The Proust Questionnaire — ‘Appearance is important’: Kadri Gopalnath

The Proust Questionnaire is a fortnightly feature that alternates with the Saturday interview. These questions were most famously answered by the French writer Marcel Proust, whose personality-revealing responses came to define this form of celebrity confession.

February 17, 2012 03:56 pm | Updated 07:58 pm IST

Kadri Gopalnath

Kadri Gopalnath

What is your idea of happiness?

I'm happiest when I do not hurt anyone. When you try to make everyone around you happy, you too experience happiness.

What is your greatest fear?

There are a few fears that haunt me. I fear I may unwittingly cheat someone. I fear I may lose my power to get rid of my ego. I fear that one day I may change.

Which historical figure do you most identify with?

Mahatma Gandhi. I'm not sure whether I possess his great qualities. But he has impressed me immensely with his life and his principles. He was someone who sacrificed so much for the sake of the nation. I have always wondered whether we give him the respect he deserves.

Which living person do you most admire?

My guruji, T. V. Gopalakrishnan. What I admire most about him is his uncanny knack of spotting talent. He would go out of the way to promote and encourage this talent. He has helped so many young musicians find their feet.
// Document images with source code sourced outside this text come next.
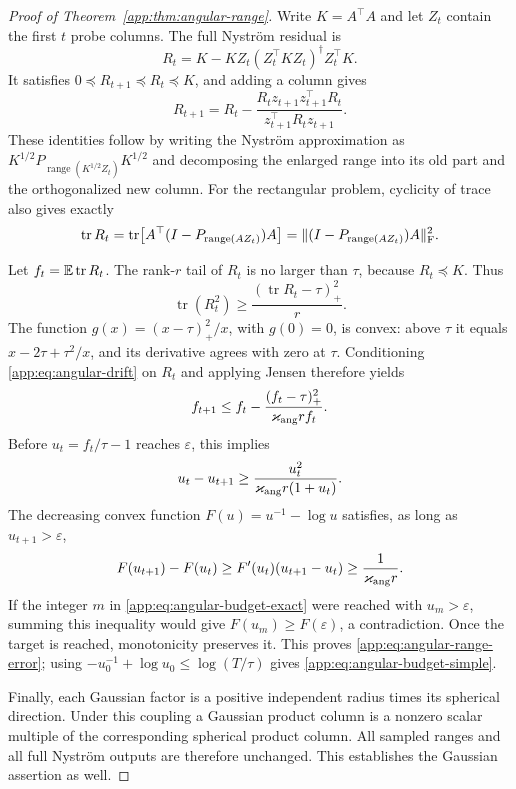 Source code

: \documentclass[11pt,a4paper]{article}
\theoremstyle{definition}\newtheorem{definition}[theorem]{Definition}
\theoremstyle{remark}\newtheorem{remark}[theorem]{Remark}
\numberwithin{equation}{section}
\newcommand{\norm}[1]{\lVert#1\rVert}\newcommand{\ip}[2]{\langle#1,#2\rangle}
\DeclareMathOperator{\tr}{tr}\DeclareMathOperator{\rank}{rank}
\DeclareMathOperator{\range}{range}\DeclareMathOperator{\diag}{diag}
\begin{document}
\begin{proof}[Proof of Theorem~\ref{app:thm:angular-range}]
Write $K=A^\top A$ and let $Z_t$ contain the first $t$ probe columns.
The full Nystr\"om residual is
\[
 R_t=K-KZ_t(Z_t^\top KZ_t)^\dagger Z_t^\top K.
\]
It satisfies $0\preceq R_{t+1}\preceq R_t\preceq K$, and adding a
column gives
\[
 R_{t+1}=R_t-
  \frac{R_tz_{t+1}z_{t+1}^\top R_t}{z_{t+1}^\top R_tz_{t+1}}.
\]
These identities follow by writing the Nystr\"om approximation as
$K^{1/2}P_{\range(K^{1/2}Z_t)}K^{1/2}$ and decomposing the enlarged
range into its old part and the orthogonalized new column.
For the rectangular problem, cyclicity of trace also gives exactly
\[
 \tr R_t
 =\tr\bigl[A^\top(I-P_{\range(AZ_t)})A\bigr]
 =\norm{(I-P_{\range(AZ_t)})A}_\F^2.
\]

Let $f_t=\E\tr R_t$. The rank-$r$ tail of $R_t$ is no larger than
$\tau$, because $R_t\preceq K$. Thus
\[
 \tr(R_t^2)\ge\frac{(\tr R_t-\tau)_+^2}{r}.
\]
The function $g(x)=(x-\tau)_+^2/x$, with $g(0)=0$, is convex:
above $\tau$ it equals $x-2\tau+\tau^2/x$, and its derivative agrees
with zero at $\tau$. Conditioning \eqref{app:eq:angular-drift} on
$R_t$ and applying Jensen therefore yields
\[
 f_{t+1}\le f_t-\frac{(f_t-\tau)_+^2}
                              {\varkappa_{\rm ang}r f_t}.
\]
Before $u_t=f_t/\tau-1$ reaches $\varepsilon$, this implies
\[
 u_t-u_{t+1}\ge
       \frac{u_t^2}{\varkappa_{\rm ang}r(1+u_t)}.
\]
The decreasing convex function $F(u)=u^{-1}-\log u$ satisfies,
as long as $u_{t+1}>\varepsilon$,
\[
 F(u_{t+1})-F(u_t)
 \ge F'(u_t)(u_{t+1}-u_t)
 \ge\frac1{\varkappa_{\rm ang}r}.
\]
If the integer $m$ in \eqref{app:eq:angular-budget-exact} were reached
with $u_m>\varepsilon$, summing this inequality would give
$F(u_m)\ge F(\varepsilon)$, a contradiction. Once the target is
reached, monotonicity preserves it. This proves
\eqref{app:eq:angular-range-error}; using
$-u_0^{-1}+\log u_0\le\log(T/\tau)$ gives
\eqref{app:eq:angular-budget-simple}.

Finally, each Gaussian factor is a positive independent radius times
its spherical direction. Under this coupling a Gaussian product column
is a nonzero scalar multiple of the corresponding spherical product
column. All sampled ranges and all full Nystr\"om outputs are therefore
unchanged. This establishes the Gaussian assertion as well.
\end{proof}
\end{document}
What is the trait you most deplore in yourself?

Attempting to find perfection in everything.

What is the trait you most deplore in others?
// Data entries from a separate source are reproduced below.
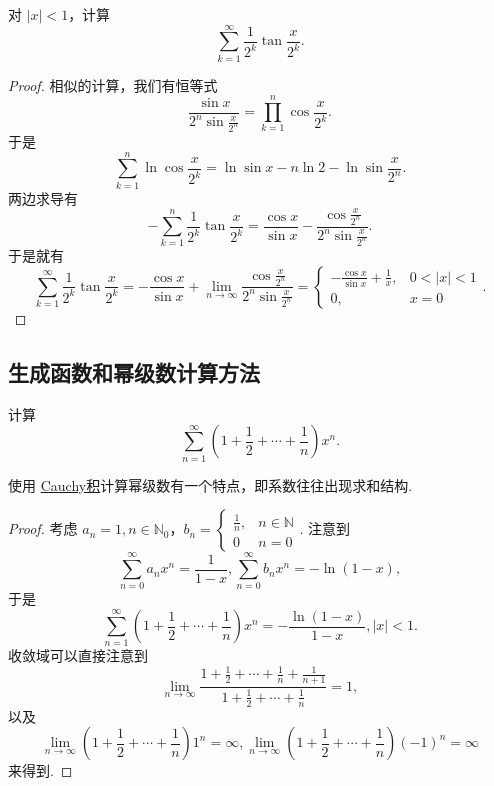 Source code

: \documentclass[../../main.tex]{subfiles}
\begin{document}
\begin{example}
对 \(|x| < 1\)，计算
\[
\sum_{k=1}^{\infty} \frac{1}{2^k} \tan \frac{x}{2^k}.
\]
\end{example}
\begin{proof}
相似的计算，我们有恒等式
\[
\frac{\sin x}{2^n \sin \frac{x}{2^n}} = \prod_{k=1}^{n} \cos \frac{x}{2^k}.
\]
于是
\[
\sum_{k=1}^{n} \ln \cos \frac{x}{2^k}=\ln \sin x - n \ln 2 - \ln \sin \frac{x}{2^n}.
\]
两边求导有
\[
- \sum_{k=1}^{n} \frac{1}{2^k} \tan \frac{x}{2^k} = \frac{\cos x}{\sin x} - \frac{\cos \frac{x}{2^n}}{2^n \sin \frac{x}{2^n}}.
\]
于是就有
\[
\sum_{k=1}^{\infty} \frac{1}{2^k} \tan \frac{x}{2^k} = - \frac{\cos x}{\sin x} + \lim_{n \to \infty} \frac{\cos \frac{x}{2^n}}{2^n \sin \frac{x}{2^n}} = 
\begin{cases} 
- \frac{\cos x}{\sin x} + \frac{1}{x}, & 0 < |x| < 1 \\
0, & x = 0 
\end{cases}.
\]
\end{proof}



\subsection{生成函数和幂级数计算方法}

\begin{example}
计算
\[
\sum_{n=1}^{\infty} \left(1 + \frac{1}{2} + \cdots + \frac{1}{n}\right) x^n.
\]
\end{example}
\begin{note}
使用 \hyperref[definition:Cauchy积]{Cauchy积}计算幂级数有一个特点，即系数往往出现求和结构.
\end{note}
\begin{proof}
考虑 \(a_n = 1, n \in \mathbb{N}_0\)，\(b_n = \begin{cases} \frac{1}{n}, & n \in \mathbb{N} \\ 0 & n = 0 \end{cases}\). 注意到
\[
\sum_{n=0}^{\infty} a_n x^n = \frac{1}{1 - x}, \sum_{n=0}^{\infty} b_n x^n = -\ln (1 - x),
\]
于是
\[
\sum_{n=1}^{\infty} \left(1 + \frac{1}{2} + \cdots + \frac{1}{n}\right) x^n = -\frac{\ln (1 - x)}{1 - x}, |x| < 1.
\]
收敛域可以直接注意到
\[
\lim_{n \to \infty} \frac{1 + \frac{1}{2} + \cdots + \frac{1}{n} + \frac{1}{n + 1}}{1 + \frac{1}{2} + \cdots + \frac{1}{n}} = 1,
\]
以及
\[
\lim_{n \to \infty} \left(1 + \frac{1}{2} + \cdots + \frac{1}{n}\right) 1^n = \infty, \lim_{n \to \infty} \left(1 + \frac{1}{2} + \cdots + \frac{1}{n}\right) (-1)^n = \infty
\]
来得到.
\end{proof}
\end{document}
Lack of respect for elders. This Bharatiya parampara (Indian tradition) is almost lost. It used be customary for young musicians to touch the feet of the elders. This I find is rapidly vanishing.

What is your greatest extravagance?

Call it extravagance if you will, but I'm not stingy when it comes to buying clothes, especially those I wear for my concerts. On stage, I believe, an artist must look neat and presentable. Appearance is important.
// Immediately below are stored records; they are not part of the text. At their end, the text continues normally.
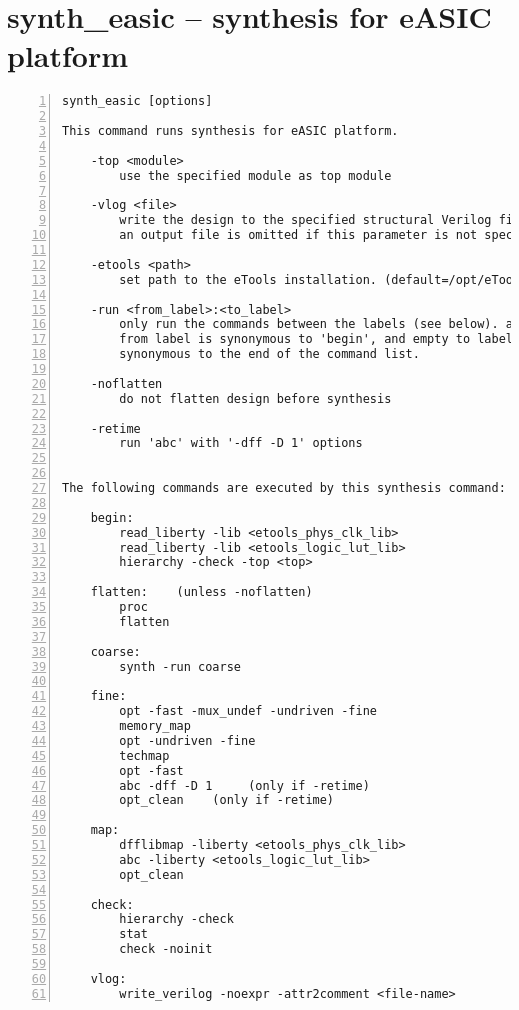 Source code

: \section{synth\_easic -- synthesis for eASIC platform}
\label{cmd:synth_easic}
\begin{lstlisting}[numbers=left,frame=single]
    synth_easic [options]

This command runs synthesis for eASIC platform.

    -top <module>
        use the specified module as top module

    -vlog <file>
        write the design to the specified structural Verilog file. writing of
        an output file is omitted if this parameter is not specified.

    -etools <path>
        set path to the eTools installation. (default=/opt/eTools)

    -run <from_label>:<to_label>
        only run the commands between the labels (see below). an empty
        from label is synonymous to 'begin', and empty to label is
        synonymous to the end of the command list.

    -noflatten
        do not flatten design before synthesis

    -retime
        run 'abc' with '-dff -D 1' options


The following commands are executed by this synthesis command:

    begin:
        read_liberty -lib <etools_phys_clk_lib>
        read_liberty -lib <etools_logic_lut_lib>
        hierarchy -check -top <top>

    flatten:    (unless -noflatten)
        proc
        flatten

    coarse:
        synth -run coarse

    fine:
        opt -fast -mux_undef -undriven -fine
        memory_map
        opt -undriven -fine
        techmap
        opt -fast
        abc -dff -D 1     (only if -retime)
        opt_clean    (only if -retime)

    map:
        dfflibmap -liberty <etools_phys_clk_lib>
        abc -liberty <etools_logic_lut_lib>
        opt_clean

    check:
        hierarchy -check
        stat
        check -noinit

    vlog:
        write_verilog -noexpr -attr2comment <file-name>
\end{lstlisting}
What is your favourite journey?

My life's journey. I started out with nothing, right from ground level. It was not easy for my father to bring up eight children. I look back on those fledgling days with a sense of surprise, awe. The journey till where I am today is my favourite.

Who is your favourite painter?

I'm not someone with ultramodern taste. My choice is Raja Ravi Varma. No one, for me, can be better than him. I have seen so many of his amazing works while at Gwalior and, of course, at the Mysore Palace. They still continue to fascinate me. I have had the fortune to see some of the greatest paintings while travelling abroad like the Mona Lisa. But Ravi Varma remains my personal favourite.

What do you consider the most overrated virtue?

Undue respect. I have felt awkward when people, especially elders, touch my feet. I wonder whether I deserve this. And I pray I don't get carried away by such a show of affection.

On what occasion do you lie?

Oh! Yes (laughs). Sometimes. Like, for example, during concerts you are flooded with requests and there is very little time. You have the organiser looking at his watch for he may have to shell out more if I go beyond the stipulated time. This happens abroad. I then tell the audience, ‘See I could have played some of your requests but I have forgotten them and will do so on another occasion.'

What do you dislike most about your appearance?

I'm not really sure. (Thinks for a while…) I can't say. There's something about my personality I don't approve of, neither does my family. I talk too much.

Which living person do you most despise?

Not any specific person. But I cannot stand people who boast a lot. I see them around me all the time. They have very little knowledge of music but talk as if they are masters. I hate that kind of showing off.

Which words or phrases do you most overuse?

It must be words like ‘shabash,' ‘wah wah' and ‘balle' that I keep using during my concerts to boost the morale of the artistes accompanying me.

What is your greatest regret?

Not having my parents with me now.

What or who is the greatest love of your life?

My music, my saxophone is my greatest love.

When and where were you happiest?

When I'm at a concert.

What is your present state of mind?

Relaxed. Before I begin a concert, I keep my mind clear, meditate, and there is silence around.

How would you like to die?

On the stage, during a performance like you often see in films and sometimes in real life. If that does not happen it must be ‘anayasena maranam, nina dainyena jeevitham…' (A life without hardships and an end that is peaceful…)

What is your favourite motto?

Do good to people; be generous.

Kadri Gopalnath is synonymous with the Indian classical saxophone. Hetraverses the globe performing classical and fusion concerts. He has recorded albums with numerous musicians. The album ‘Blue Rhizone' by the New Quartet, composed by Karl E. H. Seigfried, is a tribute to Kadri and his saxophone. He has participated in prestigious music festivals in India and abroad.